Depuis le début du tournoi à Herning, il n’y a pas vraiment photo entre d’un côté le jeu d’attaque des Françaises qui commence à bien se mettre en place et leur défense plus agressive que jamais, et de l’autre côté les Suédoises qui n’ont plus rien à espérer, avec une dernière prestation contre le Monténégro (défaite 31-25) dimanche loin de leurs standards.

Attention, méfiance !

« On sait très bien que les équipes qui n’ont plus rien à jouer, jouent très libérées. Là, ça va être leur dernier match dans la compétition, elles auront 60 minutes pour elles. Le sélectionneur suédois va peut-être faire des rotations qu’il n’avait pas faites dans le tournoi, celles qui n’ont pas eu de temps de jeu vont vouloir se montrer », se méfie la pivot Béatrice Edwige.

L’enchaînement, à cheval sur le 1er tour et le tour principal, de trois matches en l’espace de 72 heures contre les hôtes danoises, les vice-championnes du monde en titre (2018) espagnoles et les championnes olympiques 2016 russes, a contraint les Françaises à puiser dans leurs ressources pour rester invaincues.
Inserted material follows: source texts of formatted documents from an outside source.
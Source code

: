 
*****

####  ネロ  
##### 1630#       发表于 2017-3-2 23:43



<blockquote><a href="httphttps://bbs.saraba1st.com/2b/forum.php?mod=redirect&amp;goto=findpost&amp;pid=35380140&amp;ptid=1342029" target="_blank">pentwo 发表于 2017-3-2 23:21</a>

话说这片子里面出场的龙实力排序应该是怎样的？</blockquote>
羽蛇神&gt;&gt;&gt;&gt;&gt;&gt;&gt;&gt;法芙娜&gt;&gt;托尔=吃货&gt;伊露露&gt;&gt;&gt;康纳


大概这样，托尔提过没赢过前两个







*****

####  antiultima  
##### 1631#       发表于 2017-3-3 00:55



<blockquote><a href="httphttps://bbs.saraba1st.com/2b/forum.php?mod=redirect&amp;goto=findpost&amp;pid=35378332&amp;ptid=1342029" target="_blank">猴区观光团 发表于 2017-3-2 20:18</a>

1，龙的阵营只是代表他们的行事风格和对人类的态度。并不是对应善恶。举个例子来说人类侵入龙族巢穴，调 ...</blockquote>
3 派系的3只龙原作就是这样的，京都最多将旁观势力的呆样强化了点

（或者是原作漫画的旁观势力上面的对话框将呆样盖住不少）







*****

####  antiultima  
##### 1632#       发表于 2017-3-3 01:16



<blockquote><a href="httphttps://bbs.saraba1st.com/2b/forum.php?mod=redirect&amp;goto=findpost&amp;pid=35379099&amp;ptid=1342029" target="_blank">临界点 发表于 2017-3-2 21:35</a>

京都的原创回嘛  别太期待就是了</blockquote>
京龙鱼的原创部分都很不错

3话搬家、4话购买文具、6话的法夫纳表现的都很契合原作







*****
Un groupe qui parle et qui vit

Les trois jours sans match ont donc permis de recharger les batteries : « Nous, on est très contents d’avoir trois jours, mais on sait que ça peut être un piège, parce que l’on a été sur un rythme très élevé, souligne Olivier Krumbholz. Mais on a des joueuses de maturité, un groupe qui se parle et qui vit. Que ce soit au niveau de l’expérience des entraîneurs, du préparateur mental et des filles, franchement, je n’ai pas de crainte quant à une éventuelle décompression. L’équipe de France fatiguée a «tenu» les Russes, une équipe de France revigorée va faire souffrir la Suède. »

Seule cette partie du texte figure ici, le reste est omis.